● **Problem statement**: Copy the records below exactly, leaving out every picture.

Data excerpts
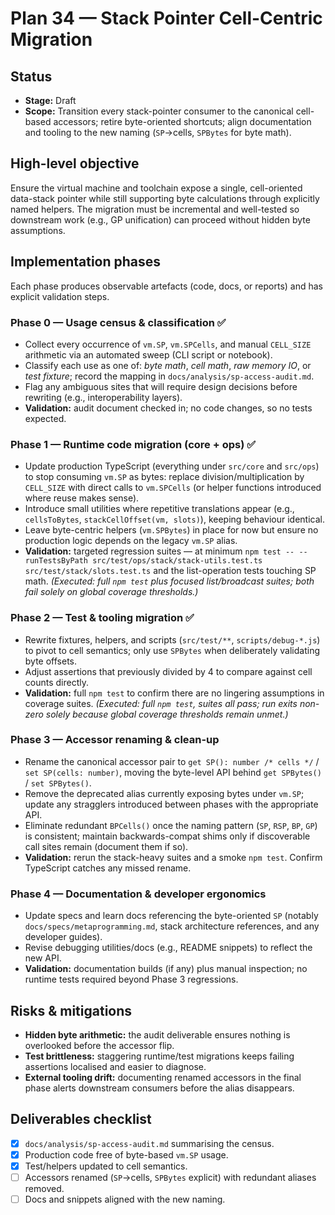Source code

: # Plan 34 — Stack Pointer Cell-Centric Migration

## Status
- **Stage:** Draft
- **Scope:** Transition every stack-pointer consumer to the canonical cell-based accessors; retire byte-oriented shortcuts; align documentation and tooling to the new naming (`SP`→cells, `SPBytes` for byte math).

## High-level objective
Ensure the virtual machine and toolchain expose a single, cell-oriented data-stack pointer while still supporting byte calculations through explicitly named helpers. The migration must be incremental and well-tested so downstream work (e.g., GP unification) can proceed without hidden byte assumptions.

## Implementation phases
Each phase produces observable artefacts (code, docs, or reports) and has explicit validation steps.

### Phase 0 — Usage census & classification ✅
- Collect every occurrence of `vm.SP`, `vm.SPCells`, and manual `CELL_SIZE` arithmetic via an automated sweep (CLI script or notebook).
- Classify each use as one of: *byte math*, *cell math*, *raw memory IO*, or *test fixture*; record the mapping in `docs/analysis/sp-access-audit.md`.
- Flag any ambiguous sites that will require design decisions before rewriting (e.g., interoperability layers).
- **Validation:** audit document checked in; no code changes, so no tests expected.

### Phase 1 — Runtime code migration (core + ops) ✅
- Update production TypeScript (everything under `src/core` and `src/ops`) to stop consuming `vm.SP` as bytes: replace division/multiplication by `CELL_SIZE` with direct calls to `vm.SPCells` (or helper functions introduced where reuse makes sense).
- Introduce small utilities where repetitive translations appear (e.g., `cellsToBytes`, `stackCellOffset(vm, slots)`), keeping behaviour identical.
- Leave byte-centric helpers (`vm.SPBytes`) in place for now but ensure no production logic depends on the legacy `vm.SP` alias.
- **Validation:** targeted regression suites — at minimum `npm test -- --runTestsByPath src/test/ops/stack/stack-utils.test.ts src/test/stack/slots.test.ts` and the list-operation tests touching SP math. *(Executed: full `npm test` plus focused list/broadcast suites; both fail solely on global coverage thresholds.)*

### Phase 2 — Test & tooling migration ✅
- Rewrite fixtures, helpers, and scripts (`src/test/**`, `scripts/debug-*.js`) to pivot to cell semantics; only use `SPBytes` when deliberately validating byte offsets.
- Adjust assertions that previously divided by 4 to compare against cell counts directly.
- **Validation:** full `npm test` to confirm there are no lingering assumptions in coverage suites. *(Executed: full `npm test`, suites all pass; run exits non-zero solely because global coverage thresholds remain unmet.)*

### Phase 3 — Accessor renaming & clean-up
- Rename the canonical accessor pair to `get SP(): number /* cells */` / `set SP(cells: number)`, moving the byte-level API behind `get SPBytes()` / `set SPBytes()`.
- Remove the deprecated alias currently exposing bytes under `vm.SP`; update any stragglers introduced between phases with the appropriate API.
- Eliminate redundant `BPCells()` once the naming pattern (`SP`, `RSP`, `BP`, `GP`) is consistent; maintain backwards-compat shims only if discoverable call sites remain (document them if so).
- **Validation:** rerun the stack-heavy suites and a smoke `npm test`. Confirm TypeScript catches any missed rename.

### Phase 4 — Documentation & developer ergonomics
- Update specs and learn docs referencing the byte-oriented `SP` (notably `docs/specs/metaprogramming.md`, stack architecture references, and any developer guides).
- Revise debugging utilities/docs (e.g., README snippets) to reflect the new API.
- **Validation:** documentation builds (if any) plus manual inspection; no runtime tests required beyond Phase 3 regressions.

## Risks & mitigations
- **Hidden byte arithmetic:** the audit deliverable ensures nothing is overlooked before the accessor flip.
- **Test brittleness:** staggering runtime/test migrations keeps failing assertions localised and easier to diagnose.
- **External tooling drift:** documenting renamed accessors in the final phase alerts downstream consumers before the alias disappears.

## Deliverables checklist
- [x] `docs/analysis/sp-access-audit.md` summarising the census.
- [x] Production code free of byte-based `vm.SP` usage.
- [x] Test/helpers updated to cell semantics.
- [ ] Accessors renamed (`SP`→cells, `SPBytes` explicit) with redundant aliases removed.
- [ ] Docs and snippets aligned with the new naming.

● **Result**:
Source code

: # Plan 34 — Stack Pointer Cell-Centric Migration

## Status
- **Stage:** Draft
- **Scope:** Transition every stack-pointer consumer to the canonical cell-based accessors; retire byte-oriented shortcuts; align documentation and tooling to the new naming (`SP`→cells, `SPBytes` for byte math).

## High-level objective
Ensure the virtual machine and toolchain expose a single, cell-oriented data-stack pointer while still supporting byte calculations through explicitly named helpers. The migration must be incremental and well-tested so downstream work (e.g., GP unification) can proceed without hidden byte assumptions.

## Implementation phases
Each phase produces observable artefacts (code, docs, or reports) and has explicit validation steps.

### Phase 0 — Usage census & classification ✅
- Collect every occurrence of `vm.SP`, `vm.SPCells`, and manual `CELL_SIZE` arithmetic via an automated sweep (CLI script or notebook).
- Classify each use as one of: *byte math*, *cell math*, *raw memory IO*, or *test fixture*; record the mapping in `docs/analysis/sp-access-audit.md`.
- Flag any ambiguous sites that will require design decisions before rewriting (e.g., interoperability layers).
- **Validation:** audit document checked in; no code changes, so no tests expected.

### Phase 1 — Runtime code migration (core + ops) ✅
- Update production TypeScript (everything under `src/core` and `src/ops`) to stop consuming `vm.SP` as bytes: replace division/multiplication by `CELL_SIZE` with direct calls to `vm.SPCells` (or helper functions introduced where reuse makes sense).
- Introduce small utilities where repetitive translations appear (e.g., `cellsToBytes`, `stackCellOffset(vm, slots)`), keeping behaviour identical.
- Leave byte-centric helpers (`vm.SPBytes`) in place for now but ensure no production logic depends on the legacy `vm.SP` alias.
- **Validation:** targeted regression suites — at minimum `npm test -- --runTestsByPath src/test/ops/stack/stack-utils.test.ts src/test/stack/slots.test.ts` and the list-operation tests touching SP math. *(Executed: full `npm test` plus focused list/broadcast suites; both fail solely on global coverage thresholds.)*

### Phase 2 — Test & tooling migration ✅
- Rewrite fixtures, helpers, and scripts (`src/test/**`, `scripts/debug-*.js`) to pivot to cell semantics; only use `SPBytes` when deliberately validating byte offsets.
- Adjust assertions that previously divided by 4 to compare against cell counts directly.
- **Validation:** full `npm test` to confirm there are no lingering assumptions in coverage suites. *(Executed: full `npm test`, suites all pass; run exits non-zero solely because global coverage thresholds remain unmet.)*

### Phase 3 — Accessor renaming & clean-up
- Rename the canonical accessor pair to `get SP(): number /* cells */` / `set SP(cells: number)`, moving the byte-level API behind `get SPBytes()` / `set SPBytes()`.
- Remove the deprecated alias currently exposing bytes under `vm.SP`; update any stragglers introduced between phases with the appropriate API.
- Eliminate redundant `BPCells()` once the naming pattern (`SP`, `RSP`, `BP`, `GP`) is consistent; maintain backwards-compat shims only if discoverable call sites remain (document them if so).
- **Validation:** rerun the stack-heavy suites and a smoke `npm test`. Confirm TypeScript catches any missed rename.

### Phase 4 — Documentation & developer ergonomics
- Update specs and learn docs referencing the byte-oriented `SP` (notably `docs/specs/metaprogramming.md`, stack architecture references, and any developer guides).
- Revise debugging utilities/docs (e.g., README snippets) to reflect the new API.
- **Validation:** documentation builds (if any) plus manual inspection; no runtime tests required beyond Phase 3 regressions.

## Risks & mitigations
- **Hidden byte arithmetic:** the audit deliverable ensures nothing is overlooked before the accessor flip.
- **Test brittleness:** staggering runtime/test migrations keeps failing assertions localised and easier to diagnose.
- **External tooling drift:** documenting renamed accessors in the final phase alerts downstream consumers before the alias disappears.

## Deliverables checklist
- [x] `docs/analysis/sp-access-audit.md` summarising the census.
- [x] Production code free of byte-based `vm.SP` usage.
- [x] Test/helpers updated to cell semantics.
- [ ] Accessors renamed (`SP`→cells, `SPBytes` explicit) with redundant aliases removed.
- [ ] Docs and snippets aligned with the new naming.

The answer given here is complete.